▶ **ASSIGNMENT**:
Retype, word for word, every line of the records below starting at the one that contains "Points**: 14 SP" and ending at the one that contains "- exclude staticcheck QF1008"; include both of those lines and nothing more.

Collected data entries
________

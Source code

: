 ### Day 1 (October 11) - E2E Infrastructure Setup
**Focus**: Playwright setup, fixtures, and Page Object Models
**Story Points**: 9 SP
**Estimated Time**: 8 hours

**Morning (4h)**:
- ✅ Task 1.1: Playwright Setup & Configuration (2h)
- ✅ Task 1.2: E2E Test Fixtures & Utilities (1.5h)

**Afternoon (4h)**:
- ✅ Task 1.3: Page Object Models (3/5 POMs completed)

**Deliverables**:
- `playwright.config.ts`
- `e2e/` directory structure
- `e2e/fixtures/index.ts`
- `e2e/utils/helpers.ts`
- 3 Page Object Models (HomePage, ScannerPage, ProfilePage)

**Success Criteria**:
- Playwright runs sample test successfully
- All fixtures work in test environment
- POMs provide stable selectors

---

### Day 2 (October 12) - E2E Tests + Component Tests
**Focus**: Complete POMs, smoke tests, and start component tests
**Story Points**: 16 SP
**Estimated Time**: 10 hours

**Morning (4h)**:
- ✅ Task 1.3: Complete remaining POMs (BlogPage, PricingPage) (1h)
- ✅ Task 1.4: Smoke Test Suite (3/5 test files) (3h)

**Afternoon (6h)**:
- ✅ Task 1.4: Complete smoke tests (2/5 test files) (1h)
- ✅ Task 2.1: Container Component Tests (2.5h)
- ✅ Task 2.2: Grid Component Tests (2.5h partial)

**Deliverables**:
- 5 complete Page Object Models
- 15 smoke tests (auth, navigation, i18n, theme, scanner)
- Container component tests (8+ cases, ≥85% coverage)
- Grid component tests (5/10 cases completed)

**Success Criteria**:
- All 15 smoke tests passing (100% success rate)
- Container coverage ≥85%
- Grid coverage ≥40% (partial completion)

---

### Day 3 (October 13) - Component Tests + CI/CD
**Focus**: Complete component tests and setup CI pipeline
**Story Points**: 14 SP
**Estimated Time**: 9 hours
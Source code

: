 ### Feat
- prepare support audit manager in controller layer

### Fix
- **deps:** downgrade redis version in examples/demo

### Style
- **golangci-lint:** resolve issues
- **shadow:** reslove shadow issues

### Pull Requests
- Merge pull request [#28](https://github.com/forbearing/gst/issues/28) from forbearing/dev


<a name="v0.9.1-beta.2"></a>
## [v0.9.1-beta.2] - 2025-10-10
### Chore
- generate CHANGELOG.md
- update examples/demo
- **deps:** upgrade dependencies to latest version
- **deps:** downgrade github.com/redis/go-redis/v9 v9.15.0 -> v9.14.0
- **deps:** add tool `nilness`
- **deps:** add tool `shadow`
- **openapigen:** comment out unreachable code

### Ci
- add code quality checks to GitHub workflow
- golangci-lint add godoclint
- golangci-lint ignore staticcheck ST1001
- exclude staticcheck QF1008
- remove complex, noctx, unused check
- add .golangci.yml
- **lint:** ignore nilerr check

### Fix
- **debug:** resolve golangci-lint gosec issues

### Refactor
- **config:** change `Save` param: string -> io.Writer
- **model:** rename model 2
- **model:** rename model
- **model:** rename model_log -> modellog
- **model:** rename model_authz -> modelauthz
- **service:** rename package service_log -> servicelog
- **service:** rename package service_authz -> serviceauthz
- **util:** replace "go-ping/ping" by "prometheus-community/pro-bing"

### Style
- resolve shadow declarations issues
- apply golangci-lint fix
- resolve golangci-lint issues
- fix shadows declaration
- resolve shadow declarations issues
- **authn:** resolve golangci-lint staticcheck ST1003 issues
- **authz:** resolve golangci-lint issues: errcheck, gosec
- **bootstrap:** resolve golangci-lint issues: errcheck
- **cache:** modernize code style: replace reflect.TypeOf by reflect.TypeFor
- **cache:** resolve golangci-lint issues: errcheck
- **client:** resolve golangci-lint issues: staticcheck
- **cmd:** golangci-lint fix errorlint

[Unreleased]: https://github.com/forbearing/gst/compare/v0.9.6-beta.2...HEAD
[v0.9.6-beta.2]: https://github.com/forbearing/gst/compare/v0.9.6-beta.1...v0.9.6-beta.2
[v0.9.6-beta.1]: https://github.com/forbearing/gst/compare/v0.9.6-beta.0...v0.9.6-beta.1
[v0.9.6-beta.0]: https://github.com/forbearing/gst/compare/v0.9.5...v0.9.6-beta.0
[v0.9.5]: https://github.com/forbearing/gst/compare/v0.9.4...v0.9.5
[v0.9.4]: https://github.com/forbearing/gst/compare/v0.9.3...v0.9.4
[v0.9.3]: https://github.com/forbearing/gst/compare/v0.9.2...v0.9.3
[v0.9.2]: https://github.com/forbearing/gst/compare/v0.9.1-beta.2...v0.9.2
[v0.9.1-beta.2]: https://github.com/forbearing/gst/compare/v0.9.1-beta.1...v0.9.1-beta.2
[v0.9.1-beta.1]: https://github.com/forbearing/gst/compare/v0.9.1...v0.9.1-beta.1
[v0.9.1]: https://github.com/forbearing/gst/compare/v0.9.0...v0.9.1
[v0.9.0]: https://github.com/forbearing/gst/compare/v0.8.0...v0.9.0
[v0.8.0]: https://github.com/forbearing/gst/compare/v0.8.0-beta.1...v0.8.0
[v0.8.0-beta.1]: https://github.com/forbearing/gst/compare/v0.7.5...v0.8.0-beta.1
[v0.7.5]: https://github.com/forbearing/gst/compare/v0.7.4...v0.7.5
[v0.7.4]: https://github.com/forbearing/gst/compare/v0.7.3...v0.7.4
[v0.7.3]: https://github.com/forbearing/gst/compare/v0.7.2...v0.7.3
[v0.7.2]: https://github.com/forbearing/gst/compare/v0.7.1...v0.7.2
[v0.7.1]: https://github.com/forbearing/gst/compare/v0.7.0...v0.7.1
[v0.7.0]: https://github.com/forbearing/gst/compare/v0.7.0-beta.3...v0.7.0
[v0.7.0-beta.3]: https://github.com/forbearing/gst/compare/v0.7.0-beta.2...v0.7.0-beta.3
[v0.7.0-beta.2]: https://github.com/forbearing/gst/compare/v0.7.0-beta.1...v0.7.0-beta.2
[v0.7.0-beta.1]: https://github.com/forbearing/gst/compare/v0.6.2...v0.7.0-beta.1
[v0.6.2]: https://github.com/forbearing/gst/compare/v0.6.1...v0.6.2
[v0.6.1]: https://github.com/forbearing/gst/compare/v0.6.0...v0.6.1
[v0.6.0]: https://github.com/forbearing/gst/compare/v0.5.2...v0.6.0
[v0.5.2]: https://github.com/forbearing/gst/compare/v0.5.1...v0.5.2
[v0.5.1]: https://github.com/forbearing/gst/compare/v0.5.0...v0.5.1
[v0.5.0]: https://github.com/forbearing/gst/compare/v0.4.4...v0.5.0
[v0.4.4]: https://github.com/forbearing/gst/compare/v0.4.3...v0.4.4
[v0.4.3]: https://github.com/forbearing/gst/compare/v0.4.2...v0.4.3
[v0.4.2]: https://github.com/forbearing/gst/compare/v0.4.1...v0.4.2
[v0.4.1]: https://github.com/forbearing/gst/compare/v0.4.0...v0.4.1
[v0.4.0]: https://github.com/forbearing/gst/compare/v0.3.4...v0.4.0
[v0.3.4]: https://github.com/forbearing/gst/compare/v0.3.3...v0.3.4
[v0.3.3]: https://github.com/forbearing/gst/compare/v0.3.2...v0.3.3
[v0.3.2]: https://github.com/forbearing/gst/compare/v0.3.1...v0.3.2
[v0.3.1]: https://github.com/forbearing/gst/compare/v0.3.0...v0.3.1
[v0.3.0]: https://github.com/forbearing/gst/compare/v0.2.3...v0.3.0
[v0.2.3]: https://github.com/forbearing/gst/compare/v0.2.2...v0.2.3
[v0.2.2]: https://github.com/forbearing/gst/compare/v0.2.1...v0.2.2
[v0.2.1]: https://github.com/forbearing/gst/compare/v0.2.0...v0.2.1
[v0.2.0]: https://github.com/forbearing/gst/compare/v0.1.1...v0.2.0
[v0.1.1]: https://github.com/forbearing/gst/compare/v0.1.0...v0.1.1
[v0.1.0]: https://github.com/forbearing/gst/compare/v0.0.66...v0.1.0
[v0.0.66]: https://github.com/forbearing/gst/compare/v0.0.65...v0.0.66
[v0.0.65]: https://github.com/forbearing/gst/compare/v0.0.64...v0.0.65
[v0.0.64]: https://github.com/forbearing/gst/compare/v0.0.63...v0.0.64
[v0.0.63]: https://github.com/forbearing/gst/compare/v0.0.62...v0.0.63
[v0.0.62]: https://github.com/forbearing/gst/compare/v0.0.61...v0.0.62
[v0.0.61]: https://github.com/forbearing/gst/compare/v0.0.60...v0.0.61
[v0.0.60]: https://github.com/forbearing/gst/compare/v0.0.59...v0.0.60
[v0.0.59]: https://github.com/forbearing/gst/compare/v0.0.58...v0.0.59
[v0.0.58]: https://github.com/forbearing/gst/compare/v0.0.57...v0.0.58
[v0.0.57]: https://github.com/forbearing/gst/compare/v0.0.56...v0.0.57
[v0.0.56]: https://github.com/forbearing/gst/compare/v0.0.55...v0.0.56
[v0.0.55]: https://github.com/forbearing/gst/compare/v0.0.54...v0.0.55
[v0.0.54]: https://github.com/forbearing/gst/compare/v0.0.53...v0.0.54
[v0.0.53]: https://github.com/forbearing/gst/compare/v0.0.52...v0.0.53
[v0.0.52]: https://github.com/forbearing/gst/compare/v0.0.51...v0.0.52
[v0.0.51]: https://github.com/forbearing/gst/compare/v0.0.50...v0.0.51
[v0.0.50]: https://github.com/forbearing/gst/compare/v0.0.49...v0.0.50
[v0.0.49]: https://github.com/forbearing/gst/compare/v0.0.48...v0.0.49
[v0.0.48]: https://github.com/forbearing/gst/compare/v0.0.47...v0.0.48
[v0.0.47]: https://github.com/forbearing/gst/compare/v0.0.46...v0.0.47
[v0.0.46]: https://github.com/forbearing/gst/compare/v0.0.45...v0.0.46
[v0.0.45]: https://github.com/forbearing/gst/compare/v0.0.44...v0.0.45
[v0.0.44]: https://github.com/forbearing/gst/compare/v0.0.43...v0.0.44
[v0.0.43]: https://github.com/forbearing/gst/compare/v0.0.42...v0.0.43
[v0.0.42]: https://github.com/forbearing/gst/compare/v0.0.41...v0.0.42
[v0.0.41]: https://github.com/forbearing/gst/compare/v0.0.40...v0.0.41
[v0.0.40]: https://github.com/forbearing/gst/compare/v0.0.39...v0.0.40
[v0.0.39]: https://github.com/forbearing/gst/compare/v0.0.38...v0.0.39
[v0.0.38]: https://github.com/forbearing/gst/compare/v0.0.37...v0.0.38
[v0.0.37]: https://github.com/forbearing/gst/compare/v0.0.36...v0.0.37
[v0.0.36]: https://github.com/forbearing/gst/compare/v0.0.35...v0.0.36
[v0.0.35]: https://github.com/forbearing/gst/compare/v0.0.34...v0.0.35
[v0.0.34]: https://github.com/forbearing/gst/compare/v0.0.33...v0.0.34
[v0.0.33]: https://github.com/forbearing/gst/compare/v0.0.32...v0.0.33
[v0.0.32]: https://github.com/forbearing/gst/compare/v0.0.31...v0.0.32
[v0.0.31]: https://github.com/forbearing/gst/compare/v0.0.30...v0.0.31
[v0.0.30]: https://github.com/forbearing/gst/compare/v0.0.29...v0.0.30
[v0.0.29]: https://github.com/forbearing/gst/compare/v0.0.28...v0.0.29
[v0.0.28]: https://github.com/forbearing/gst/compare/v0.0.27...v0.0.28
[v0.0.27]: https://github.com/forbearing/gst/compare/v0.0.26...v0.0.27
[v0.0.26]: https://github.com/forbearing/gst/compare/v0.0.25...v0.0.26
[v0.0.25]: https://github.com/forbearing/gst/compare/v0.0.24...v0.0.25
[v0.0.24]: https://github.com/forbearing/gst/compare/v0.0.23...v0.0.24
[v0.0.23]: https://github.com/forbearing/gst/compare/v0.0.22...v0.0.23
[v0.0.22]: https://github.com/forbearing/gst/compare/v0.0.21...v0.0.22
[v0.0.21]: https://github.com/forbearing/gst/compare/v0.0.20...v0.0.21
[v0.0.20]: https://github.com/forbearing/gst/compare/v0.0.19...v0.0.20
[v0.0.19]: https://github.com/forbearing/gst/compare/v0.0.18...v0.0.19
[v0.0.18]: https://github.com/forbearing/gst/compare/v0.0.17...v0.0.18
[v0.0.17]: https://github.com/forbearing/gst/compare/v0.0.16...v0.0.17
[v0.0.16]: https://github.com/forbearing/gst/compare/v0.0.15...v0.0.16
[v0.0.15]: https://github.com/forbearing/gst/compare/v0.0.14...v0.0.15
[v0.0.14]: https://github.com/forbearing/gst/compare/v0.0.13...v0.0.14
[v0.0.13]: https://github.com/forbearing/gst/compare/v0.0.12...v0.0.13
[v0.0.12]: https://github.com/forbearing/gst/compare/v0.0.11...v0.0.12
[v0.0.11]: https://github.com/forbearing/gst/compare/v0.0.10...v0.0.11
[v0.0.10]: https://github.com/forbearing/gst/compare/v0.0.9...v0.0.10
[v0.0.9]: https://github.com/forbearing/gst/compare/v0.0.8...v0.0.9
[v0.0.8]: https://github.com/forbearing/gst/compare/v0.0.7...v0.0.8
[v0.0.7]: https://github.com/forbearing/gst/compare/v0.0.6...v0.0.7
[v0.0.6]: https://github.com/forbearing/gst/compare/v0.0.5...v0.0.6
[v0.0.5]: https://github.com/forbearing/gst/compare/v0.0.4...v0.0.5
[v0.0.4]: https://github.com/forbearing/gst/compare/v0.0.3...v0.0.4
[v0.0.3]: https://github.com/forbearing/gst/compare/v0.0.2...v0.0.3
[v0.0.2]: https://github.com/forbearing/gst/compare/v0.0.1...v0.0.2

________

▶ **REPLY**:
**Story Points**: 14 SP
**Estimated Time**: 9 hours
Source code

: ### Feat
- prepare support audit manager in controller layer

### Fix
- **deps:** downgrade redis version in examples/demo

### Style
- **golangci-lint:** resolve issues
- **shadow:** reslove shadow issues

### Pull Requests
- Merge pull request [#28](https://github.com/forbearing/gst/issues/28) from forbearing/dev


<a name="v0.9.1-beta.2"></a>
## [v0.9.1-beta.2] - 2025-10-10
### Chore
- generate CHANGELOG.md
- update examples/demo
- **deps:** upgrade dependencies to latest version
- **deps:** downgrade github.com/redis/go-redis/v9 v9.15.0 -> v9.14.0
- **deps:** add tool `nilness`
- **deps:** add tool `shadow`
- **openapigen:** comment out unreachable code

### Ci
- add code quality checks to GitHub workflow
- golangci-lint add godoclint
- golangci-lint ignore staticcheck ST1001
- exclude staticcheck QF1008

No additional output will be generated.